I got a couple more measures of the Sunflower Waltz scored.

I worked on the official proposal for the Cultural Arts Commission.

I created Lacuna stationery.

I started a storyboard for Sun & Moon Circus.

That should be enough, don’t you think?

Comment

This from yesterday’s obituaries in the Times, quoting Henri Troyat on how he developed his writing style:

“I would read a paragraph of Flaubert out loud and rewrite it from memory. Then, by comparing my version with the original, I would try to understand why what I had written was an affront to what I had read.”

This is an interesting take on the writing process and on style. Very metacognitive, in that it’s clear that Troyat was not trying to emulate Flaubert. He simply looked at where his voice went wrong in transcribing a master, and in that way was consciously able to develop some inner voice of his own. I like it.

Workshop, 3/6 (Day 215/365)

Lots going on today. First of all, I videotaped our hearing impaired students saying the Pledge of Allegiance for their announcements for Friday morning. It’s Exceptional Children’s Week, and all week students from different areas have been leading the pledge and also telling about famous people in the past who were or would have been in special needs classes. One of the hearing impaired students signed a couple of paragraphs about Helen Keller.

Their teachers originally wanted to narrate the video, but I dissuaded them. Well, OK, I forbade them. This is the kids’ moment, and I told the teachers I would close caption the video. What about the little kids who can’t read, they asked. Their teachers will read it to them, I pointed out.

Anyway, I spent a lot of the day editing the video in Final Cut Express, structuring it like the morning announcements, putting cheesy “news” music under the lead-ins, close captioning the Pledge and the Helen Keller bit. I even put photos of Helen Keller over the shoulder of the student, cross-fading between each one.

At Lacuna workshop (Dale, Marc, Laura, Melissa, and Carol Lee in attendance), we were productive as usual, although in a different way this week. I brought my worries about the calendar to the table, and we hashed that out. Part of my worries has to do with not knowing whether we have a place to perform this, and we talked about that. I know that our producing arm is working on it, but it makes me very anxious not to know.

To make a long evening short, we decided to keep working Tuesday nights (7:30 for those who would like to join us) for the rest of March, getting together our design concepts and choreographing the two staged pieces.

The first week of April is spring break, and many of us will be in New York City. And I don’t think I’ve mentioned that we will be having lunch with Nancy Willard! She’s coming down from Poughkeepsie, and we get to meet her! I’m still excited about that.
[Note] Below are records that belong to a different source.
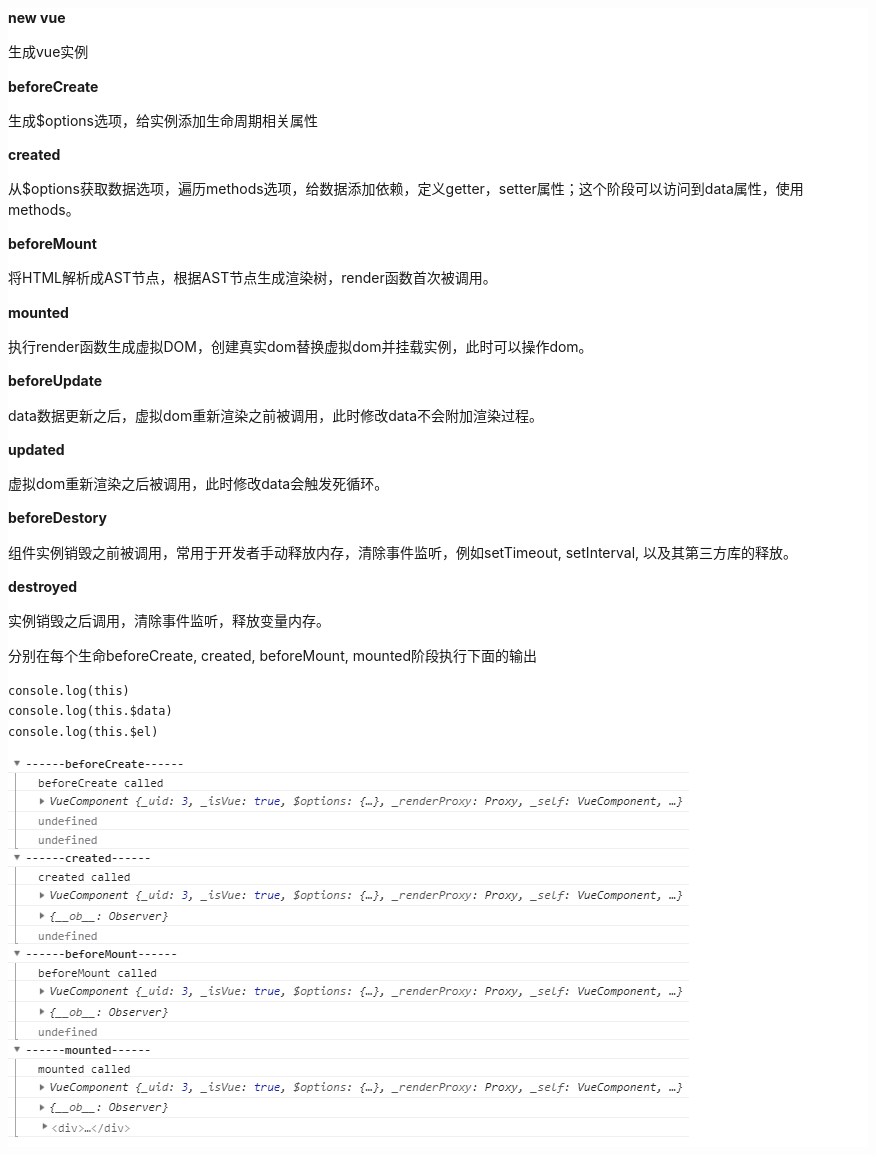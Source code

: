 **new vue** 

生成vue实例

**beforeCreate**

生成$options选项，给实例添加生命周期相关属性

**created**

从$options获取数据选项，遍历methods选项，给数据添加依赖，定义getter，setter属性；这个阶段可以访问到data属性，使用methods。

**beforeMount**

将HTML解析成AST节点，根据AST节点生成渲染树，render函数首次被调用。

**mounted**

执行render函数生成虚拟DOM，创建真实dom替换虚拟dom并挂载实例，此时可以操作dom。

**beforeUpdate** 

data数据更新之后，虚拟dom重新渲染之前被调用，此时修改data不会附加渲染过程。

**updated** 

虚拟dom重新渲染之后被调用，此时修改data会触发死循环。

**beforeDestory**

组件实例销毁之前被调用，常用于开发者手动释放内存，清除事件监听，例如setTimeout, setInterval, 以及其第三方库的释放。

**destroyed**

实例销毁之后调用，清除事件监听，释放变量内存。

分别在每个生命beforeCreate, created, beforeMount, mounted阶段执行下面的输出

```
console.log(this)
console.log(this.$data)
console.log(this.$el)
```
![avatar](../assets/vue_lifecircle_work.png)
Then, starting April 10, we will meet Tuesdays and Wednesdays and begin dragging in the casts of Man in the Marmalade Hat and Two Sunflowers. Actually, on April 10, we’ll invite the members of the chorus to come and work on a little blocking/physicalization of their part of this thing.
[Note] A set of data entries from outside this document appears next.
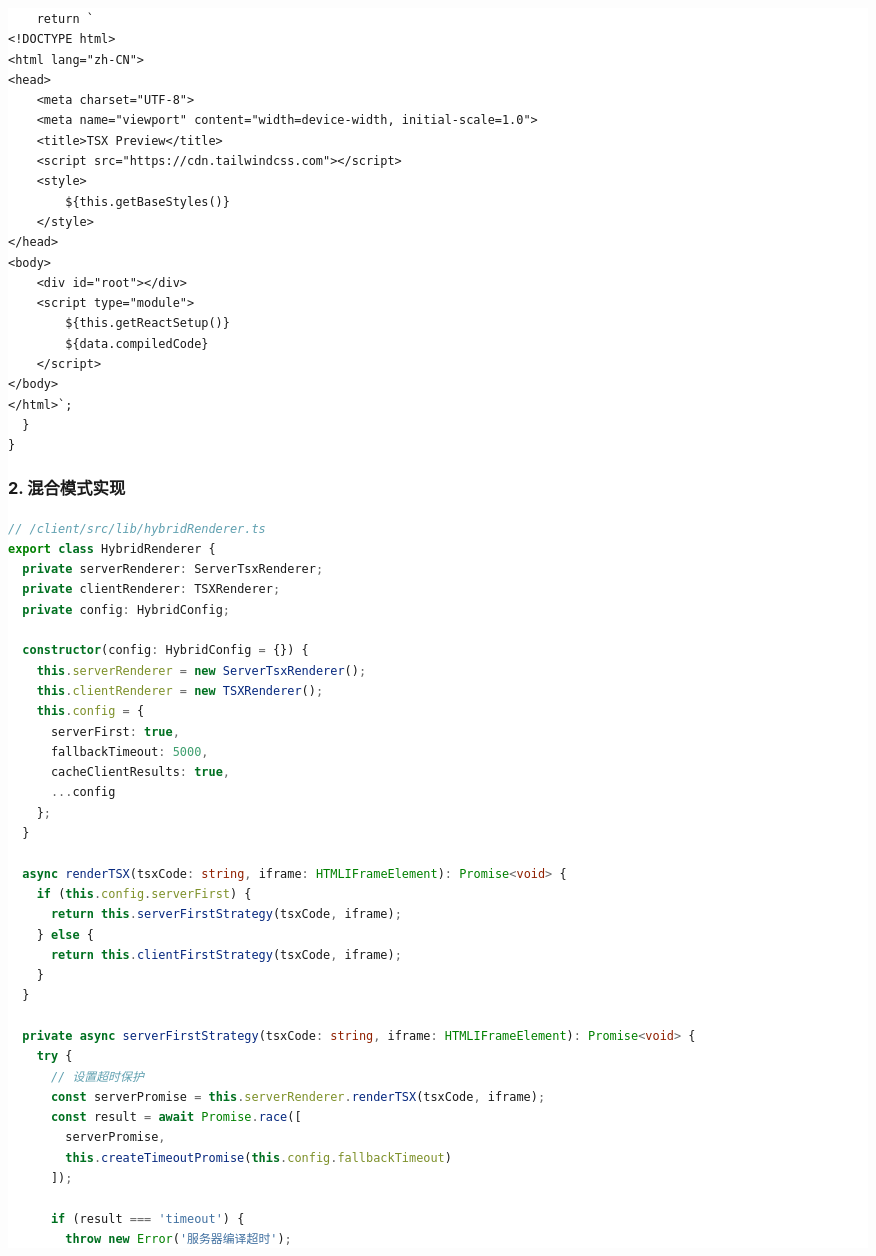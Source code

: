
 ```
    return `
<!DOCTYPE html>
<html lang="zh-CN">
<head>
    <meta charset="UTF-8">
    <meta name="viewport" content="width=device-width, initial-scale=1.0">
    <title>TSX Preview</title>
    <script src="https://cdn.tailwindcss.com"></script>
    <style>
        ${this.getBaseStyles()}
    </style>
</head>
<body>
    <div id="root"></div>
    <script type="module">
        ${this.getReactSetup()}
        ${data.compiledCode}
    </script>
</body>
</html>`;
  }
}
```

### 2. 混合模式实现

```typescript
// /client/src/lib/hybridRenderer.ts
export class HybridRenderer {
  private serverRenderer: ServerTsxRenderer;
  private clientRenderer: TSXRenderer;
  private config: HybridConfig;

  constructor(config: HybridConfig = {}) {
    this.serverRenderer = new ServerTsxRenderer();
    this.clientRenderer = new TSXRenderer();
    this.config = {
      serverFirst: true,
      fallbackTimeout: 5000,
      cacheClientResults: true,
      ...config
    };
  }

  async renderTSX(tsxCode: string, iframe: HTMLIFrameElement): Promise<void> {
    if (this.config.serverFirst) {
      return this.serverFirstStrategy(tsxCode, iframe);
    } else {
      return this.clientFirstStrategy(tsxCode, iframe);
    }
  }

  private async serverFirstStrategy(tsxCode: string, iframe: HTMLIFrameElement): Promise<void> {
    try {
      // 设置超时保护
      const serverPromise = this.serverRenderer.renderTSX(tsxCode, iframe);
      const result = await Promise.race([
        serverPromise,
        this.createTimeoutPromise(this.config.fallbackTimeout)
      ]);

      if (result === 'timeout') {
        throw new Error('服务器编译超时');
```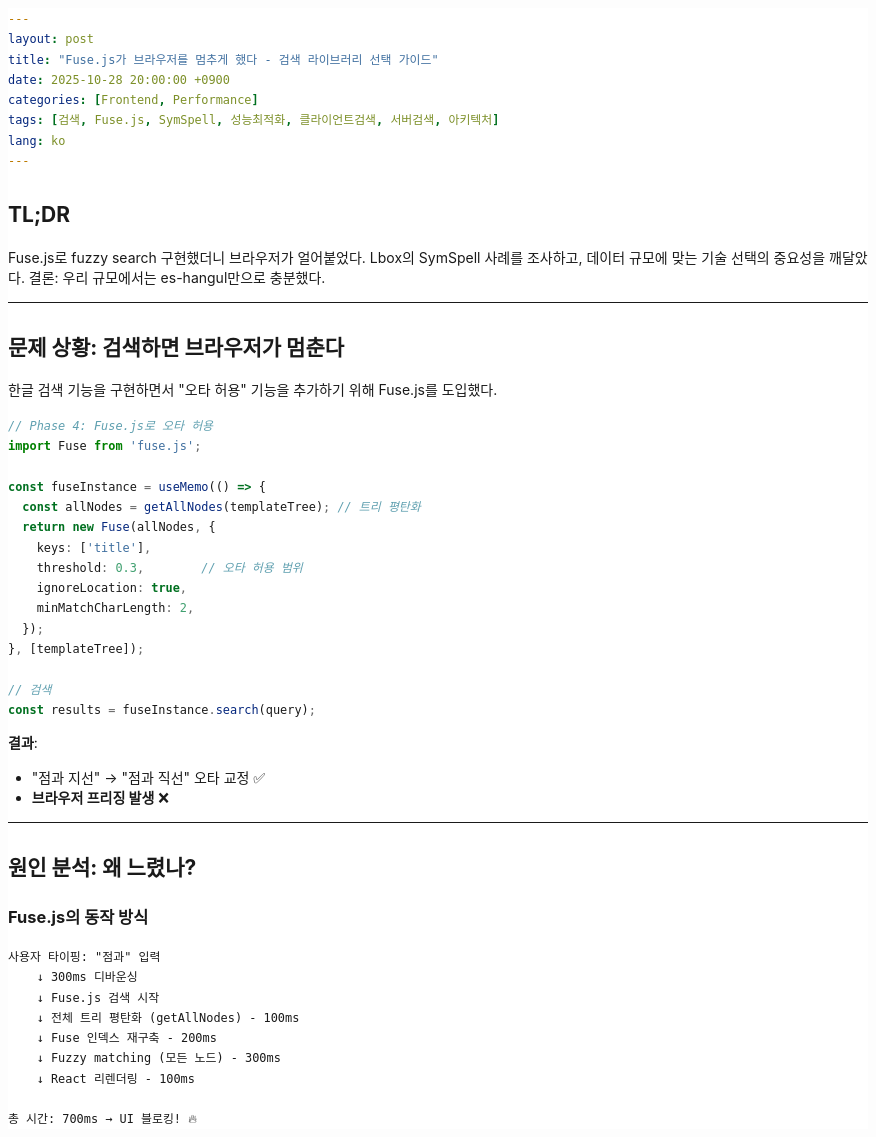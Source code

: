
 ```yaml
---
layout: post
title: "Fuse.js가 브라우저를 멈추게 했다 - 검색 라이브러리 선택 가이드"
date: 2025-10-28 20:00:00 +0900
categories: [Frontend, Performance]
tags: [검색, Fuse.js, SymSpell, 성능최적화, 클라이언트검색, 서버검색, 아키텍처]
lang: ko
---
```


## TL;DR

Fuse.js로 fuzzy search 구현했더니 브라우저가 얼어붙었다. Lbox의 SymSpell 사례를 조사하고, 데이터 규모에 맞는 기술 선택의 중요성을 깨달았다. 결론: 우리 규모에서는 es-hangul만으로 충분했다.

---

## 문제 상황: 검색하면 브라우저가 멈춘다

한글 검색 기능을 구현하면서 "오타 허용" 기능을 추가하기 위해 Fuse.js를 도입했다.

```typescript
// Phase 4: Fuse.js로 오타 허용
import Fuse from 'fuse.js';

const fuseInstance = useMemo(() => {
  const allNodes = getAllNodes(templateTree); // 트리 평탄화
  return new Fuse(allNodes, {
    keys: ['title'],
    threshold: 0.3,        // 오타 허용 범위
    ignoreLocation: true,
    minMatchCharLength: 2,
  });
}, [templateTree]);

// 검색
const results = fuseInstance.search(query);
```

**결과**:
- "점과 지선" → "점과 직선" 오타 교정 ✅
- **브라우저 프리징 발생** ❌

---

## 원인 분석: 왜 느렸나?

### Fuse.js의 동작 방식

```
사용자 타이핑: "점과" 입력
    ↓ 300ms 디바운싱
    ↓ Fuse.js 검색 시작
    ↓ 전체 트리 평탄화 (getAllNodes) - 100ms
    ↓ Fuse 인덱스 재구축 - 200ms
    ↓ Fuzzy matching (모든 노드) - 300ms
    ↓ React 리렌더링 - 100ms

총 시간: 700ms → UI 블로킹! 🔥
```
Sometime in April, we’ll hold a weekend color-cut-and-paste session where we can build and paint stuff we need all at once.

We buckled down and got our What We Need and Who We Need done for Man in the Marmalade Hat. (Lurkers, there’s lots you can do. More than enough. Get to work.)

We realized that at some point we need to storyboard Sun & Moon Circus so we can deliberately produce visuals for the multimedia part of the concert. I also shared that I had envisaged staging “production photos” of that and other pieces for the multimedia, i.e., photo a kid tossing up a planet balloon and use that as a visual.

Carol Lee had done a different successive approximation of a sunflower, one using a glove. We’re still undecided between the glove and the crossbar on manipulating the sunflowers. She will work on those this week.

Laura wants to work on a prototype for the hedgehog costume. (Dale will start working with Laura’s mom’s kindergarten hedgehogs this week.)

Marc will work on design concepts for the Inn itself. We did decide that for May, we can get away with simple suggestions.

Dale will work on prototypes for the Toast Heads (the MMH’s marching band).

Melissa, were you working on something? I didn’t write it down.

Everyone is to work on visuals for the winter/spring motifs for the MMH’s banners.